Steve Yegge's AI adoption Chart
^ Steve Yegge's AI adoption Chart
You could argue that this chat helps you decide if your company is AI-native.
Original Levels
These steps are from Annotated version of 'Welcome to Gas Town'
Level 1: Zero or Near-Zero AI: maybe code completions, sometimes ask Chat questions
Level 2: Coding agent in IDE, permissions turned on. A narrow coding agent in a sidebar asks your permission to run tools.
Level 3: Agent in IDE, YOLO mode: Trust goes up. You turn off permissions, agent gets wider.
Level 4: In IDE, wide agent: Your agent gradually grows to fill the screen. Code is just for diffs.
Level 5:CLI, single agent. YOLO Diffs scroll by. You may or may not look at them.==
Level 6: CLI, multi-agent, YOLO. You regularly use 3 to 5 parallel instances. You are very fast.

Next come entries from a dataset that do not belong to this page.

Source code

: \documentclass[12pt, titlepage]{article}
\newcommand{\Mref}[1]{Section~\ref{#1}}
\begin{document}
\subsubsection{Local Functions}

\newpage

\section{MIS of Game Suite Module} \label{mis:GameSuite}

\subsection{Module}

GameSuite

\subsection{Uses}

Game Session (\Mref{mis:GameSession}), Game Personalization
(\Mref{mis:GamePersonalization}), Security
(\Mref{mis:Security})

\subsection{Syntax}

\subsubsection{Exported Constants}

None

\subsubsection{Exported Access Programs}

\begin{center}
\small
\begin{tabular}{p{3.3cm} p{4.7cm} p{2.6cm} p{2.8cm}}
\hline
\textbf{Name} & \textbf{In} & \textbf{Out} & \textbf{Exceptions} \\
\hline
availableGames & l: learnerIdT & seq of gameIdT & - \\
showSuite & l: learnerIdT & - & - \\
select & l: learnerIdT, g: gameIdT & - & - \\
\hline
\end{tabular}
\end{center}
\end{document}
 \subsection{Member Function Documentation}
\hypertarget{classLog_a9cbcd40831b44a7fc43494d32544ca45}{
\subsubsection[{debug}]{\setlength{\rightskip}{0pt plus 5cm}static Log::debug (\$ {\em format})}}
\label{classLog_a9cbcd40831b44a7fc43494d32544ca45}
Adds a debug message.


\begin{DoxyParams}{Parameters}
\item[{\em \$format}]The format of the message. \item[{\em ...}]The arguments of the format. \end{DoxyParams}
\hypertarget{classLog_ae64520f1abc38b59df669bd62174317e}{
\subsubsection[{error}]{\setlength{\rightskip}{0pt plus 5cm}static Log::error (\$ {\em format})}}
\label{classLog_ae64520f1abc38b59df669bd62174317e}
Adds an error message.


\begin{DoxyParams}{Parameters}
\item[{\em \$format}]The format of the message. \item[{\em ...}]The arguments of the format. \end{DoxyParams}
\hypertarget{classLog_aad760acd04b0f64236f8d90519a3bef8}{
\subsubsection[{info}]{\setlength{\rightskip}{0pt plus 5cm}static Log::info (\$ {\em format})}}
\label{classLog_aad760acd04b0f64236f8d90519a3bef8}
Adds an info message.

Level 7: *10+ agents, hand-managed You are starting to push the limits of hand-management
Level 8: Building your own orchestrator You are on the frontier, automating your workflow.
Additional Levels
These steps are from blog post - welcome to Gas City - 2026-04
Level 9: A deployed Gas City pack is an AI-native business process automation. Once your pack is running, Gas City’s supervisor agent system will keep it going, even on remote machines.
Level 10: of the AI Adoption is where you’ve deployed a bunch of agent packs, each with its own little world it’s managing. They have identities, consoles, you can check in on any of them, tweak their standing orders, you name it. They’re starting to be a handful. But you don’t need to build an orchestrator for them, since Gas City is the orchestrator.
Level 11: Factory Builder. You’re building a full custom orchestrator, a full dark factory, and you’re operating at the level of architect, curator, and shepherd. You build yet another crew, with a declarative Gas City pack, and its job is to manage a subset of your deployed packs.